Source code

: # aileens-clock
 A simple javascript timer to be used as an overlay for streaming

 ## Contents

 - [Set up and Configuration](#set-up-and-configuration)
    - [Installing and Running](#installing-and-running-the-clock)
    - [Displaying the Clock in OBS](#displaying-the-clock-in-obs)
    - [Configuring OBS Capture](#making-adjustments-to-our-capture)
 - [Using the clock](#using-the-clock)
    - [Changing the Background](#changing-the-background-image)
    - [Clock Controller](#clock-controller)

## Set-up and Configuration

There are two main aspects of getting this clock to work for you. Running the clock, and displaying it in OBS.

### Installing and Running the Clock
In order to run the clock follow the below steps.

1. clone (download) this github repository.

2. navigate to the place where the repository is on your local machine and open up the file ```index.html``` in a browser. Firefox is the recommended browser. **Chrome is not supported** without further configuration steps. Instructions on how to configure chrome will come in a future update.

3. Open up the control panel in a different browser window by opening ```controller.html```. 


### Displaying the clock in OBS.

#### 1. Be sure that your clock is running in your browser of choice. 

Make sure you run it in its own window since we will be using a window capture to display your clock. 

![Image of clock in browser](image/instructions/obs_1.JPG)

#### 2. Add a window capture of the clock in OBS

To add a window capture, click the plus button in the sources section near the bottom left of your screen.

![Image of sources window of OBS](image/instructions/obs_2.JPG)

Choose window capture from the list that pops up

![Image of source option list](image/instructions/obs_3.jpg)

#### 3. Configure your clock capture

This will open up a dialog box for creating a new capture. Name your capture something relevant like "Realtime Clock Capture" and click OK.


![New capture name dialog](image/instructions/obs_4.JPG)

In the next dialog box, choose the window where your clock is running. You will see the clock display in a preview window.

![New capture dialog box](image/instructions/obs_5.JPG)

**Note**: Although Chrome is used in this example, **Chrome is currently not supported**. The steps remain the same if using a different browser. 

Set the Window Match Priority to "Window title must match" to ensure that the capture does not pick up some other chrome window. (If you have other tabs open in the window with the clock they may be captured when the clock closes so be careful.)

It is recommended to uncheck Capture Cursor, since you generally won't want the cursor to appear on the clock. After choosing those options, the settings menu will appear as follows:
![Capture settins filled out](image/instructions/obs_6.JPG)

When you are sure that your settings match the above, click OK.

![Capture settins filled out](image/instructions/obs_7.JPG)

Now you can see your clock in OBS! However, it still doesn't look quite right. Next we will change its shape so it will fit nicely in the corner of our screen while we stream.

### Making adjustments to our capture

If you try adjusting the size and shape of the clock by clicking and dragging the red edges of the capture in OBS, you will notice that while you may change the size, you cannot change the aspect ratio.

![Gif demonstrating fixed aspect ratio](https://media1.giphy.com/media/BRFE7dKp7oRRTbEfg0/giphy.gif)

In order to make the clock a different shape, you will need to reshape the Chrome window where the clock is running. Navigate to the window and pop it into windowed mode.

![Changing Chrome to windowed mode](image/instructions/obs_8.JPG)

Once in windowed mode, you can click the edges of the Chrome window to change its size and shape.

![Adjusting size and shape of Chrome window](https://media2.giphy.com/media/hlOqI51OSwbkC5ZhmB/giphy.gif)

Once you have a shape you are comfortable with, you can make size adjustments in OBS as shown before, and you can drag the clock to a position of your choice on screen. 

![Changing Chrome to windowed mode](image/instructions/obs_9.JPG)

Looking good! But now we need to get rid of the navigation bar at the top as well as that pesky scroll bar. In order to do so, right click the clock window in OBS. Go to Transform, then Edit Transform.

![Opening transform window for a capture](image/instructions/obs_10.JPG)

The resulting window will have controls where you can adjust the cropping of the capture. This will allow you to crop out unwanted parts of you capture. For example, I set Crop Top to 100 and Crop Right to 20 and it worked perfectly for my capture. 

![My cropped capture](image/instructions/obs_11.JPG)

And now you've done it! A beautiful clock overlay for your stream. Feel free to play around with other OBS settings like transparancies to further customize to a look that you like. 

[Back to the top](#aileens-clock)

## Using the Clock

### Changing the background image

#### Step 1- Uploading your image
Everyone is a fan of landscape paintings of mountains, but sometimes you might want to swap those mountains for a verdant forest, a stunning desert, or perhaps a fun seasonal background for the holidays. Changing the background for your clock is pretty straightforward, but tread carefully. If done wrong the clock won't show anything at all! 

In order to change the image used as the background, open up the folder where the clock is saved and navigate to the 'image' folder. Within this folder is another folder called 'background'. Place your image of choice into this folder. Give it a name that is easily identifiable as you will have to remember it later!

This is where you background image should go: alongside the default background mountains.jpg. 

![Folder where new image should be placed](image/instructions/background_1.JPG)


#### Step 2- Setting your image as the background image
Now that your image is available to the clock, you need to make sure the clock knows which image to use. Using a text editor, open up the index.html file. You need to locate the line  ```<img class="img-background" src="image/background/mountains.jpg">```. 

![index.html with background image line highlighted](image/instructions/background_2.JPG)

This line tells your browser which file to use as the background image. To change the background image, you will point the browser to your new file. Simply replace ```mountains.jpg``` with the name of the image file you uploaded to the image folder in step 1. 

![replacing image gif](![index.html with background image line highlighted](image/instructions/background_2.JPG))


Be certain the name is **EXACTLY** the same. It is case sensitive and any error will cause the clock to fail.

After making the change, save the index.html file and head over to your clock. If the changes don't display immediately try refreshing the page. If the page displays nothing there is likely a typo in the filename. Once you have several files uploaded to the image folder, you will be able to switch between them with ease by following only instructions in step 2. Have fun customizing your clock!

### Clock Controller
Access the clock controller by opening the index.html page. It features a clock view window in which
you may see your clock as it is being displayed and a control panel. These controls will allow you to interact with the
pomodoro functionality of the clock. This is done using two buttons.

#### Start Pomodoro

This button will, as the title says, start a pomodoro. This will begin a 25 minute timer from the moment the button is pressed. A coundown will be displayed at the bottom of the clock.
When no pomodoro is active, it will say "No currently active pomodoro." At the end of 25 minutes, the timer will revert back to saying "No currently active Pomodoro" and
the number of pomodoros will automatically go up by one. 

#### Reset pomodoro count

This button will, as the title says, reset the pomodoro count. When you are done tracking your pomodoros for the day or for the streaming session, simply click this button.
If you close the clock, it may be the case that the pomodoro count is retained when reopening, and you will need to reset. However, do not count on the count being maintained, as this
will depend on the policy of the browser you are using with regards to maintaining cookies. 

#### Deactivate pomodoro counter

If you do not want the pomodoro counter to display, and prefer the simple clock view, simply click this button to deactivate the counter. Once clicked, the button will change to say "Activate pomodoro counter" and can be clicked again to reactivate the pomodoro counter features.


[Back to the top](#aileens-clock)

═══

The lines running from the start of the data through the one that contains "- [Displaying the" should be reproduced exactly, and only those.

Source code

: # aileens-clock
 A simple javascript timer to be used as an overlay for streaming

 ## Contents

 - [Set up and Configuration](#set-up-and-configuration)
    - [Installing and Running](#installing-and-running-the-clock)
    - [Displaying the Clock in OBS](#displaying-the-clock-in-obs)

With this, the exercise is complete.